I fully admit to being a smart-ass; someone who can always be counted on to supply a clever, cutting remark. It’s not my most endearing trait, but I do try to temper my sarcastic side by being honest and upfront about it. If I have something to say, I’ll say it to someone’s face. Hopefully they’ll get a laugh out of it, but if they don’t, they’ll be able to speak their peace right then and there. I’m sure my remarks can be abrasive at times, but I’d like to think I do everyone a favor by saying them out loud rather than muttering them under my breath or whispering them to a close friend.


Dilbert (9/29/10)

September 29, 2010

I’m no fan of the phrase “white trash,” even when it’s used as a term of endearment. Referring to someone as “trash” just seems mean-spirited to me. Similar phrases, like “hillbilly” and “redneck,” strike me as benign, but “white trash” makes me wince every time I hear it. Fortunately, today’s Dilbert provides a respite. Having an office worker refer to the “white trash community” is not only hilarious; it also makes the phrase sound as ridiculous and juvenile as it ought to.

Candorville (9/28/10)

September 28, 2010

What happens to us after we die? Does our consciousness evaporate? Does our soul graduate to a different plane? Does our spirit live on in the hearts and minds of others? This last question is tricky. Sure, people will remember us after we die – children, grandchildren, lifelong friends – but what details will they remember? And how long will it take before they forget? If you think it’s hard maintaining a reputation in this world, try doing it from the afterlife. It would be impossible, which is just as well. Legacies should exist to benefit the living, not to benefit those who’ve passed (and moved on).

Lio (9/27/10)

September 27, 2010

Last weekend, my wife had several friends over for her birthday.
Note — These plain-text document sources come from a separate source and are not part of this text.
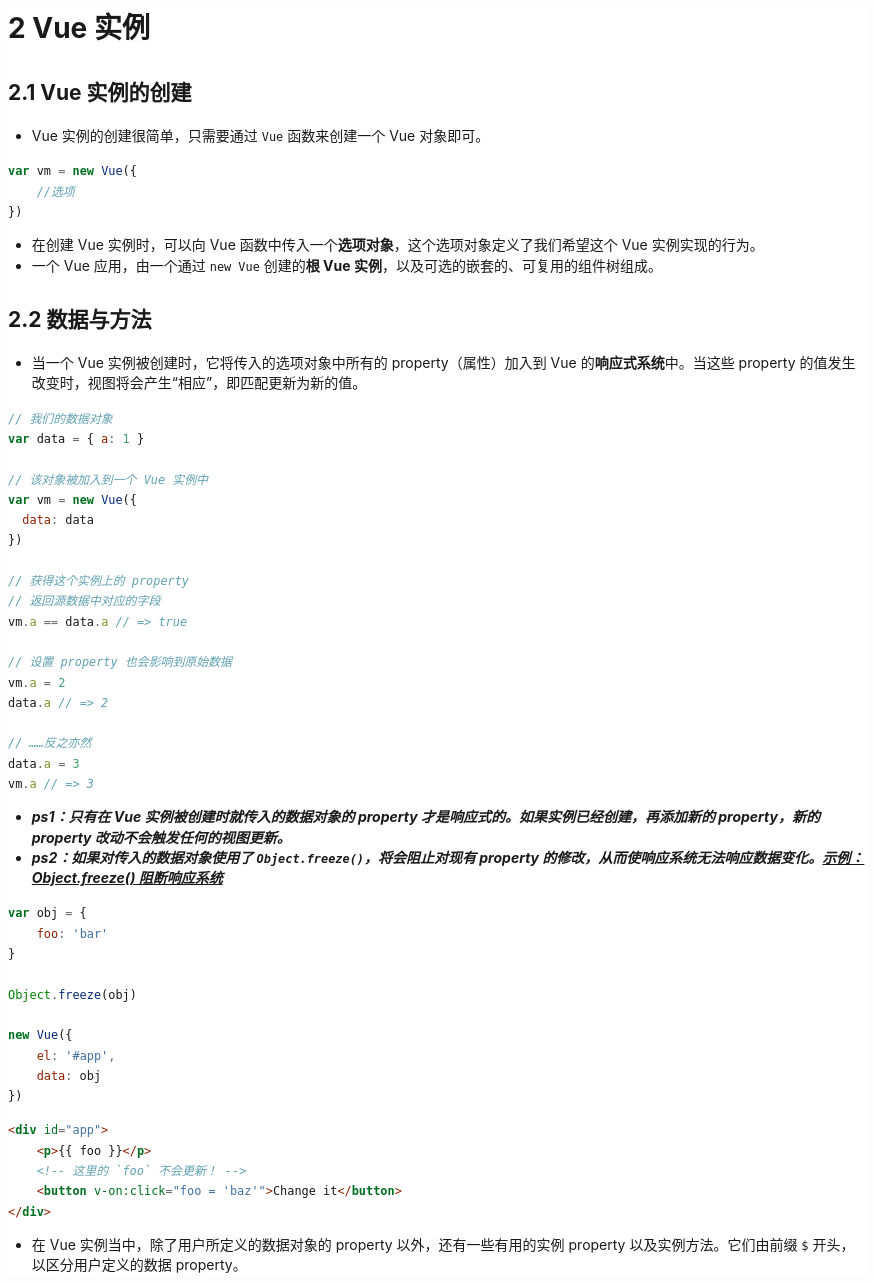 # 2 Vue 实例
## 2.1 Vue 实例的创建
* Vue 实例的创建很简单，只需要通过 ```Vue``` 函数来创建一个 Vue 对象即可。
```javascript
var vm = new Vue({
    //选项
})
```
* 在创建 Vue 实例时，可以向 Vue 函数中传入一个**选项对象**，这个选项对象定义了我们希望这个 Vue 实例实现的行为。
* 一个 Vue 应用，由一个通过 ```new Vue``` 创建的**根 Vue 实例**，以及可选的嵌套的、可复用的组件树组成。

## 2.2 数据与方法
* 当一个 Vue 实例被创建时，它将传入的选项对象中所有的 property（属性）加入到 Vue 的**响应式系统**中。当这些 property 的值发生改变时，视图将会产生“相应”，即匹配更新为新的值。
```javascript
// 我们的数据对象
var data = { a: 1 }

// 该对象被加入到一个 Vue 实例中
var vm = new Vue({
  data: data
})

// 获得这个实例上的 property
// 返回源数据中对应的字段
vm.a == data.a // => true

// 设置 property 也会影响到原始数据
vm.a = 2
data.a // => 2

// ……反之亦然
data.a = 3
vm.a // => 3
```  
* ***ps1：只有在 Vue 实例被创建时就传入的数据对象的 property 才是响应式的。如果实例已经创建，再添加新的 property，新的 property 改动不会触发任何的视图更新。***
* ***ps2：如果对传入的数据对象使用了 ```Object.freeze()```，将会阻止对现有 property 的修改，从而使响应系统无法响应数据变化。[示例：Object.freeze() 阻断响应系统](../../src/html/02_02_Vue_Data&Function.html/#app-09)***
```javascript
var obj = {
    foo: 'bar'
}

Object.freeze(obj)

new Vue({
    el: '#app',
    data: obj
})
```
```html
<div id="app">
    <p>{{ foo }}</p>
    <!-- 这里的 `foo` 不会更新！ -->
    <button v-on:click="foo = 'baz'">Change it</button>
</div>
```  
* 在 Vue 实例当中，除了用户所定义的数据对象的 property 以外，还有一些有用的实例 property 以及实例方法。它们由前缀 ```$``` 开头，以区分用户定义的数据 property。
One of her friends’ boyfriends brought a handful of fantastic gifts. Fantastic for me, that is. Two of the gifts were edible: fresh, homemade guacamole and fresh, homemade chocolate cake. But those treats were only the beginning. From there, he moved on to exploding streamer capsules (the kind you’re not supposed to point at someone’s face) and, my personal favorite, bubble blowers. Sure, the blowers were tiny and didn’t reach the bottom of the containers (or even come close). But they did fill the kitchen with bubbles. Hopefully, none of those bubbles made their way into the freezer.

Big Nate (9/26/10)

September 26, 2010

Running smack-dab into a post is funny. Don’t believe me? Check out my favorite commercial of all time, below:

I’m guessing you laughed. You knew there would be an accidental collision, but you still laughed. Go ahead, watch it again. I bet it’ll be just as funny the second time. I’ve seen it a dozen times and it still makes me chuckle. Of course, the commercial has other qualities besides surprise. There’s the satisfying spectacle of a bully getting his comeuppance and an important message about bicycle safety. (Curiously enough, I don’t wear a helmet when I ride to the train station in the morning because I take a series of side streets. But I do keep an eye out for stray two-by-fours.)

Chuckle Bros (9/25/10)

September 25, 2010

A lot of people use pet phrases without even knowing it. One of my college professors, for example, had a habit of finishing his sentences by assuring us that something was “a done deal.” “Turn the knob to 10,” he would say, “hit record, and (dramatic pause) it’s a done deal.” I also have a pet phrase. Every time my wife thanks me for something I say, “You’re welcome,” followed quickly by, “You’re damn welcome.” I started saying this so much (i.e. twice) that it became repetitive. Now I get self-conscious whenever I feel the urge to say it. Sadly, that’s quite often.

Mutts (9/24/10)

September 24, 2010

It’s officially autumn, which means the leaves on the trees have permission to change colors and fall to the ground. Actually, the trees on my block have been shedding leaves for months, with dried-out bunches gathering in my yard since late spring. I’ve raked and bagged, but they’ve always reappeared in greater numbers. And now that it’s fall and the temperatures have cooled…look out. Of course, there are benefits to raking leaves in late September. Can you say jack o’ lantern bags? I know I can.